Mindful not to treat the sensitive real-life incident as a mere pretext for a thrill-a-minute cinematic recreation, Mehta chooses sustained restraint. He poses a question that is as large as the loss and tragedy that the nightlong bloodbath caused: what is heroism? Much more that winning a battle, it is standing up to brutality that matters, the film outlines in no uncertain terms.

The titular hero, played with elan by debutant Zahan Kapoor, presents a picture of courage under fire. He is a man born into massive wealth and everything is his for the asking, including a degree from Stanford. But he does not seek the easy way out.
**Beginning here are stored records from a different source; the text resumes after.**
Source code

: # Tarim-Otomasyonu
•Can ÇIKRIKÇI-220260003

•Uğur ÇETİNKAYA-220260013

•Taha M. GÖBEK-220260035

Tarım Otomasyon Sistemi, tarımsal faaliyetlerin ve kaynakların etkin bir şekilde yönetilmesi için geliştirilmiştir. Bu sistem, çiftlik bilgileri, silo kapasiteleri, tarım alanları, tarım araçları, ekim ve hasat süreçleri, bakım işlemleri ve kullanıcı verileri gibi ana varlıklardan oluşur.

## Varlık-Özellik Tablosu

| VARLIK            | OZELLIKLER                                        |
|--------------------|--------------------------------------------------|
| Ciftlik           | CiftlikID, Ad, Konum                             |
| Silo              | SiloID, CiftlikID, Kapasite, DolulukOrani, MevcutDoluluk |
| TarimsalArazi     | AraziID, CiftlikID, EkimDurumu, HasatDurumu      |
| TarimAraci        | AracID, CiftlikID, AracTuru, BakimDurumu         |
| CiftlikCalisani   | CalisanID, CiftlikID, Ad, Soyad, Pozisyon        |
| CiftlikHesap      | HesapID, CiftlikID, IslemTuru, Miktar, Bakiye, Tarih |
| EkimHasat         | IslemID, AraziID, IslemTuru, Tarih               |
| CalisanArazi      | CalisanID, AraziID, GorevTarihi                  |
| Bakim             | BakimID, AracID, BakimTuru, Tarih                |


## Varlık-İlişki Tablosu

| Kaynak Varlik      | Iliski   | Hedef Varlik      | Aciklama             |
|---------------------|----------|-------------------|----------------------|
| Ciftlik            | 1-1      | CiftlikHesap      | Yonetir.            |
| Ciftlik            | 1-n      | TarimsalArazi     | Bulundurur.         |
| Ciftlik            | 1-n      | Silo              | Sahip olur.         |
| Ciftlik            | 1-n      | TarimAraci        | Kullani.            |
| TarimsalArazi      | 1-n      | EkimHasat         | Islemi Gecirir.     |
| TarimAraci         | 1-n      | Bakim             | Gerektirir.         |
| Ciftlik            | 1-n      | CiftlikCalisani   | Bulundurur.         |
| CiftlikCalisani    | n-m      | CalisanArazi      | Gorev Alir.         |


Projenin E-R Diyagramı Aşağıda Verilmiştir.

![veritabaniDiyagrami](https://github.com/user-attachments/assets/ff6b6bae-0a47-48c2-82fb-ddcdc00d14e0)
When danger stares him in the face, he does what he believes is right.

Faraaz is, not so tangentially, Mehta's tribute to all those who fight the good fight without worrying about the outcome not just in Bangladesh but everywhere on a subcontinent that has been affected by religious fanaticism of many hues for decades now. "Islam khatre me hain," Nibras says to justify the path that he has consciously chosen.

One of the biggest strengths of the film is that the screenplay (by Ritesh Shah, Kashyap Kapoor and Raghav Raj Kakker) based on Nuruzzaman Labu's book 'Holey Artisan: A Journalistic Investigation' informs the character of the antagonist Nibras (Aditya Rawal) with believable traits.

Rawal does full justice to a role that isn't as simple as it might seem. It requires him to convey a range of emotions from the callous to the impatient to the disarmingly reasonable.

While frequently moving out of the cafe to capture the hustle and bustle in the streets and in the war-room set up by the security agencies, Faraaz brings to the fore the desperation of the protagonist's mother (Juhi Babbar Soni, who is absolutely terrific) and other parents, including the father of an Indian girl who is among the hostages.

Faraaz's mother seeks to use her connections to expedite action against the terrorists - more a sign of hopelessness than any intent to prove how powerful she is. The film is about loss and despair as much as it is about friendship, which determines the actions and decisions of Faraaz.

Rawal and Kapoor deliver the goods. The director brings a steady hand to the proceedings. And the two principal technicians (director of photography Pratham Mehta and editor Amitesh Mukherjee) lend the film the sheen and pace that it needs.

If not mind-blowing, Faraaz is thought-provoking. Watch it for what it has to say as well as for how it says it: with empathy, compassion and unwavering focus.